[PROBLEM REQUIREMENTS]:
Look through the records below for the line holding "of my costume.". Write it out exactly, with each following line through the line holding "I turned to".

[RECORDS SHOWN]:
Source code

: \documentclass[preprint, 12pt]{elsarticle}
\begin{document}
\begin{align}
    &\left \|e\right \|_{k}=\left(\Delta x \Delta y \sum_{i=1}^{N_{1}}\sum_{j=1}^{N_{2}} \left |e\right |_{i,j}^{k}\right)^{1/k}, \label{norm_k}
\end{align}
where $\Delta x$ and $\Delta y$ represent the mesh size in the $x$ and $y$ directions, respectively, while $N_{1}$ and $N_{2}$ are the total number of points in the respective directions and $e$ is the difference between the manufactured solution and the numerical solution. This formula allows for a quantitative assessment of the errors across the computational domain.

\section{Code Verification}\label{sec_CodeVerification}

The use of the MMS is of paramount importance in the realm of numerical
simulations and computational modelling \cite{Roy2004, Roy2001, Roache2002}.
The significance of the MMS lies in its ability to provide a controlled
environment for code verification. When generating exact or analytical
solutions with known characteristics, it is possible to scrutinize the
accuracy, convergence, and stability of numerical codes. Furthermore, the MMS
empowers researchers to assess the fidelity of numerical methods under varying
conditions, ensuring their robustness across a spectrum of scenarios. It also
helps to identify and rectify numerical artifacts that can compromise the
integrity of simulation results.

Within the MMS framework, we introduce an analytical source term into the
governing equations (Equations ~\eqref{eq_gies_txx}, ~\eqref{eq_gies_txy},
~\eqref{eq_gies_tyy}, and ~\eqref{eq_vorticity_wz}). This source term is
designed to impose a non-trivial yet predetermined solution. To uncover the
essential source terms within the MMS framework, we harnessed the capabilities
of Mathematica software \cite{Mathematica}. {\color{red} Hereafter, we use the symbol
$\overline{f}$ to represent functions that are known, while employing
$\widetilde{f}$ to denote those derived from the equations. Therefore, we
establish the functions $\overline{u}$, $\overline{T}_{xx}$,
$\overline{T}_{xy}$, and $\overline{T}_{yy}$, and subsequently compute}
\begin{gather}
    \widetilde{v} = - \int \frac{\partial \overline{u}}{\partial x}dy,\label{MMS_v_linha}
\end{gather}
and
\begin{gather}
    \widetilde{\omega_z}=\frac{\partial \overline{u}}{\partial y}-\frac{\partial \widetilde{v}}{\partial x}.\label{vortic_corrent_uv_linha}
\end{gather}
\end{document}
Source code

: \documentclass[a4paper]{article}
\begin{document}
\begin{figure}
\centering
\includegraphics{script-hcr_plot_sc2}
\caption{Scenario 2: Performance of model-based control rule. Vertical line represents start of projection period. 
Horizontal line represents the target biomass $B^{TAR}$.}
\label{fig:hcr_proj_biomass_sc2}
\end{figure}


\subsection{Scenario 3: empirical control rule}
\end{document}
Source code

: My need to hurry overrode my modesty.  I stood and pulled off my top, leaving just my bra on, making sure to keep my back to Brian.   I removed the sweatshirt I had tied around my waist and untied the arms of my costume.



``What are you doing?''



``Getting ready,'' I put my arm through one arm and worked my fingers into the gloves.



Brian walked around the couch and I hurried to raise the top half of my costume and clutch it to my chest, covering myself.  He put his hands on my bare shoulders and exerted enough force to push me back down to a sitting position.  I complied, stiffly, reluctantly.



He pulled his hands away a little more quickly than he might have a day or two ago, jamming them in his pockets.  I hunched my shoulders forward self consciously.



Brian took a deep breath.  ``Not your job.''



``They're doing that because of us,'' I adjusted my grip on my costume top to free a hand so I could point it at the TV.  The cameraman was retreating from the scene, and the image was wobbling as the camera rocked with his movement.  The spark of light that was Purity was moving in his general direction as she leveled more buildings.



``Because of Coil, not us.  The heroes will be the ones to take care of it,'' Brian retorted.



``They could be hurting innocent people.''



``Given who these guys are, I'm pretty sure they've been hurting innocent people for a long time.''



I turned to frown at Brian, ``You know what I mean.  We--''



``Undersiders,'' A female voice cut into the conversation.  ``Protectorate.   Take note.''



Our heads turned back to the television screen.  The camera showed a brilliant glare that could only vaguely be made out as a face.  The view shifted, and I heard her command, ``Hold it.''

[FINAL ANSWER]:
: My need to hurry overrode my modesty.  I stood and pulled off my top, leaving just my bra on, making sure to keep my back to Brian.   I removed the sweatshirt I had tied around my waist and untied the arms of my costume.



``What are you doing?''



``Getting ready,'' I put my arm through one arm and worked my fingers into the gloves.



Brian walked around the couch and I hurried to raise the top half of my costume and clutch it to my chest, covering myself.  He put his hands on my bare shoulders and exerted enough force to push me back down to a sitting position.  I complied, stiffly, reluctantly.



He pulled his hands away a little more quickly than he might have a day or two ago, jamming them in his pockets.  I hunched my shoulders forward self consciously.



Brian took a deep breath.  ``Not your job.''



``They're doing that because of us,'' I adjusted my grip on my costume top to free a hand so I could point it at the TV.  The cameraman was retreating from the scene, and the image was wobbling as the camera rocked with his movement.  The spark of light that was Purity was moving in his general direction as she leveled more buildings.



``Because of Coil, not us.  The heroes will be the ones to take care of it,'' Brian retorted.



``They could be hurting innocent people.''



``Given who these guys are, I'm pretty sure they've been hurting innocent people for a long time.''



I turned to frown at Brian, ``You know what I mean.  We--''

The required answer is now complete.